§ Data excerpts:

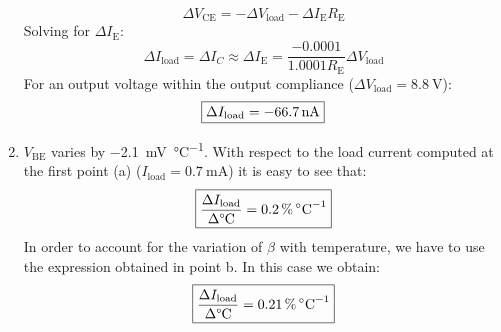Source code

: \begin{enumerate}
    \[\Delta V_\text{CE}=-\Delta V_\text{load}-\Delta I_\text{E}R_\text{E}\]
    Solving for $\Delta I_\text{E}$:
    \[\Delta I_\text{load}=\Delta I_{C}\approx \Delta I_\text{E}=\frac{-0.0001}{1.0001R_\text{E}}\Delta V_\text{load}\]
    For an output voltage within the output compliance ($\Delta V_\text{load}=\SI{8.8}{\volt}$):
    \[\boxed{\Delta I_\text{load}=\SI{-66.7}{\nano\ampere}}\]
    \item 
    $V_\text{BE}$ varies by \SI{-2.1}{\milli\volt\per\celsius}. With respect to the load current computed at the first point (a) ($I_\text{load}=\SI{0.7}{\milli\ampere}$) it is easy to see that:
    \[\boxed{\frac{\Delta I_\text{load}}{\Delta \text{°C}}=\SI{0.2}{\percent\per\celsius}}\]
    In order to account for the variation of $\beta$ with temperature, we have to use the expression obtained in point b. In this case we obtain:
    \[\boxed{\frac{\Delta I_\text{load}}{\Delta \text{°C}}=\SI{0.21}{\percent\per\celsius}}\]
\end{enumerate}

§ Assignment: Leave out the images and copy every record above exactly.

§ Task answer:
Source code

: \begin{enumerate}
    \[\Delta V_\text{CE}=-\Delta V_\text{load}-\Delta I_\text{E}R_\text{E}\]
    Solving for $\Delta I_\text{E}$:
    \[\Delta I_\text{load}=\Delta I_{C}\approx \Delta I_\text{E}=\frac{-0.0001}{1.0001R_\text{E}}\Delta V_\text{load}\]
    For an output voltage within the output compliance ($\Delta V_\text{load}=\SI{8.8}{\volt}$):
    \[\boxed{\Delta I_\text{load}=\SI{-66.7}{\nano\ampere}}\]
    \item 
    $V_\text{BE}$ varies by \SI{-2.1}{\milli\volt\per\celsius}. With respect to the load current computed at the first point (a) ($I_\text{load}=\SI{0.7}{\milli\ampere}$) it is easy to see that:
    \[\boxed{\frac{\Delta I_\text{load}}{\Delta \text{°C}}=\SI{0.2}{\percent\per\celsius}}\]
    In order to account for the variation of $\beta$ with temperature, we have to use the expression obtained in point b. In this case we obtain:
    \[\boxed{\frac{\Delta I_\text{load}}{\Delta \text{°C}}=\SI{0.21}{\percent\per\celsius}}\]
\end{enumerate}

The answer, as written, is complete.